Below are the records; give again exactly the line with "## Properties", the line with "SetComponents sets Components", and each line that lies between them, and nothing besides.
DATA SHOWN Start Marker
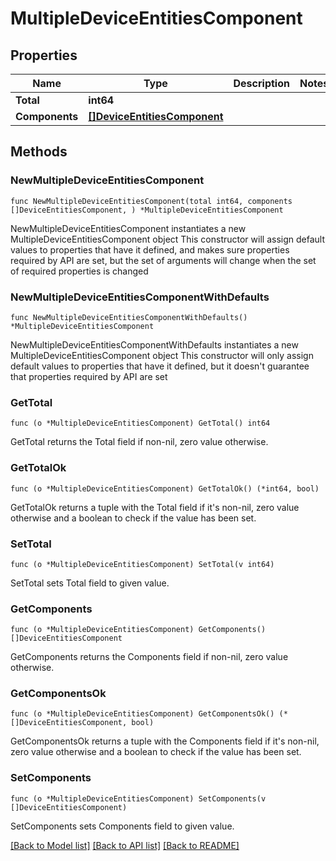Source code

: # MultipleDeviceEntitiesComponent

## Properties

Name | Type | Description | Notes
------------ | ------------- | ------------- | -------------
**Total** | **int64** |  | 
**Components** | [**[]DeviceEntitiesComponent**](DeviceEntitiesComponent.md) |  | 

## Methods

### NewMultipleDeviceEntitiesComponent

`func NewMultipleDeviceEntitiesComponent(total int64, components []DeviceEntitiesComponent, ) *MultipleDeviceEntitiesComponent`

NewMultipleDeviceEntitiesComponent instantiates a new MultipleDeviceEntitiesComponent object
This constructor will assign default values to properties that have it defined,
and makes sure properties required by API are set, but the set of arguments
will change when the set of required properties is changed

### NewMultipleDeviceEntitiesComponentWithDefaults

`func NewMultipleDeviceEntitiesComponentWithDefaults() *MultipleDeviceEntitiesComponent`

NewMultipleDeviceEntitiesComponentWithDefaults instantiates a new MultipleDeviceEntitiesComponent object
This constructor will only assign default values to properties that have it defined,
but it doesn't guarantee that properties required by API are set

### GetTotal

`func (o *MultipleDeviceEntitiesComponent) GetTotal() int64`

GetTotal returns the Total field if non-nil, zero value otherwise.

### GetTotalOk

`func (o *MultipleDeviceEntitiesComponent) GetTotalOk() (*int64, bool)`

GetTotalOk returns a tuple with the Total field if it's non-nil, zero value otherwise
and a boolean to check if the value has been set.

### SetTotal

`func (o *MultipleDeviceEntitiesComponent) SetTotal(v int64)`

SetTotal sets Total field to given value.


### GetComponents

`func (o *MultipleDeviceEntitiesComponent) GetComponents() []DeviceEntitiesComponent`

GetComponents returns the Components field if non-nil, zero value otherwise.

### GetComponentsOk

`func (o *MultipleDeviceEntitiesComponent) GetComponentsOk() (*[]DeviceEntitiesComponent, bool)`

GetComponentsOk returns a tuple with the Components field if it's non-nil, zero value otherwise
and a boolean to check if the value has been set.

### SetComponents

`func (o *MultipleDeviceEntitiesComponent) SetComponents(v []DeviceEntitiesComponent)`

SetComponents sets Components field to given value.



[[Back to Model list]](../README.md#documentation-for-models) [[Back to API list]](../README.md#documentation-for-api-endpoints) [[Back to README]](../README.md)


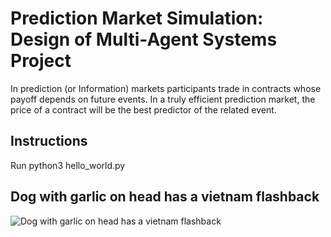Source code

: # Prediction Market Simulation: Design of Multi-Agent Systems Project
In prediction (or Information) markets participants trade in contracts whose payoff depends on future events. In a truly efficient prediction market, the price of a contract will be the best predictor of the related event.

## Instructions
Run python3 hello_world.py

## Dog with garlic on head has a vietnam flashback
![Dog with garlic on head has a vietnam flashback](https://i.imgur.com/eKTqxXR.png)
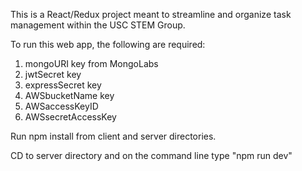 This is a React/Redux project meant to streamline and organize task management within the USC STEM Group.

To run this web app, the following are required:

1. mongoURI key from MongoLabs
2. jwtSecret key
3. expressSecret key
4. AWSbucketName key
5. AWSaccessKeyID
6. AWSsecretAccessKey

Run npm install from client and server directories.

CD to server directory and on the command line type "npm run dev"
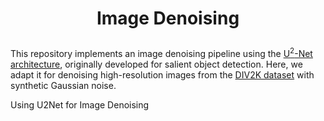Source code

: # <p align="center"> Image Denoising</p>

This repository implements an image denoising pipeline using the [U<sup>2</sup>-Net architecture](https://github.com/xuebinqin/U-2-Net), originally developed for salient object detection. Here, we adapt it for denoising high-resolution images from the [DIV2K dataset](https://www.kaggle.com/datasets/soumikrakshit/div2k-high-resolution-images) with synthetic Gaussian noise.

Using U2Net for Image Denoising
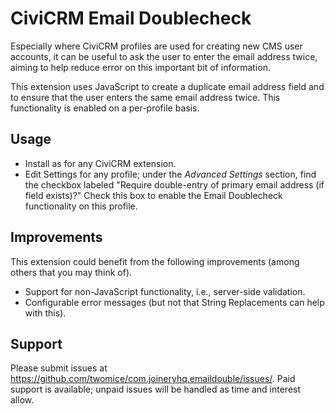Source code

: # CiviCRM Email Doublecheck

Especially where CiviCRM profiles are used for creating new CMS user accounts, it can be useful to ask the user to enter the email address twice, aiming to help reduce error on this important bit of information.

This extension uses JavaScript to create a duplicate email address field and to ensure that the user enters the same email address twice. This functionality is enabled on a per-profile basis.

## Usage
* Install as for any CiviCRM extension.
* Edit Settings for any profile; under the _Advanced Settings_ section, find the checkbox labeled "Require double-entry of primary email address (if field exists)?" Check this box to enable the Email Doublecheck functionality on this profile.

## Improvements
This extension could benefit from the following improvements (among others that you may think of).

* Support for non-JavaScript functionality, i.e., server-side validation.
* Configurable error messages (but not that String Replacements can help with this).

## Support
Please submit issues at https://github.com/twomice/com.joineryhq.emaildouble/issues/. Paid support is available; unpaid issues will be handled as time and interest allow.
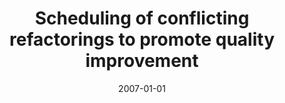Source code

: ---
title: "Scheduling of conflicting refactorings to promote quality improvement"
collection: publications
permalink: /publication/2007-01-01-Scheduling-of-conflicting-refactorings-to-promote-quality-improvement
date: 2007-01-01
venue: 'In the proceedings of Proceedings of the twenty-second IEEE/ACM international conference on Automated software engineering'
citation: ' Hui Liu,  Ge Li,  Zhiyi Ma,  Weizhong Shao&quot;Scheduling of conflicting refactorings to promote quality improvement.&quot; In the proceedings of Proceedings of the twenty-second IEEE/ACM international conference on Automated software engineering, 2007.'
---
DATA SHOWN End Marker
§ **EXERCISE RESULT**
## Properties

Name | Type | Description | Notes
------------ | ------------- | ------------- | -------------
**Total** | **int64** |  | 
**Components** | [**[]DeviceEntitiesComponent**](DeviceEntitiesComponent.md) |  | 

## Methods

### NewMultipleDeviceEntitiesComponent

`func NewMultipleDeviceEntitiesComponent(total int64, components []DeviceEntitiesComponent, ) *MultipleDeviceEntitiesComponent`

NewMultipleDeviceEntitiesComponent instantiates a new MultipleDeviceEntitiesComponent object
This constructor will assign default values to properties that have it defined,
and makes sure properties required by API are set, but the set of arguments
will change when the set of required properties is changed

### NewMultipleDeviceEntitiesComponentWithDefaults

`func NewMultipleDeviceEntitiesComponentWithDefaults() *MultipleDeviceEntitiesComponent`

NewMultipleDeviceEntitiesComponentWithDefaults instantiates a new MultipleDeviceEntitiesComponent object
This constructor will only assign default values to properties that have it defined,
but it doesn't guarantee that properties required by API are set

### GetTotal

`func (o *MultipleDeviceEntitiesComponent) GetTotal() int64`

GetTotal returns the Total field if non-nil, zero value otherwise.

### GetTotalOk

`func (o *MultipleDeviceEntitiesComponent) GetTotalOk() (*int64, bool)`

GetTotalOk returns a tuple with the Total field if it's non-nil, zero value otherwise
and a boolean to check if the value has been set.

### SetTotal

`func (o *MultipleDeviceEntitiesComponent) SetTotal(v int64)`

SetTotal sets Total field to given value.


### GetComponents

`func (o *MultipleDeviceEntitiesComponent) GetComponents() []DeviceEntitiesComponent`

GetComponents returns the Components field if non-nil, zero value otherwise.

### GetComponentsOk

`func (o *MultipleDeviceEntitiesComponent) GetComponentsOk() (*[]DeviceEntitiesComponent, bool)`

GetComponentsOk returns a tuple with the Components field if it's non-nil, zero value otherwise
and a boolean to check if the value has been set.

### SetComponents

`func (o *MultipleDeviceEntitiesComponent) SetComponents(v []DeviceEntitiesComponent)`

SetComponents sets Components field to given value.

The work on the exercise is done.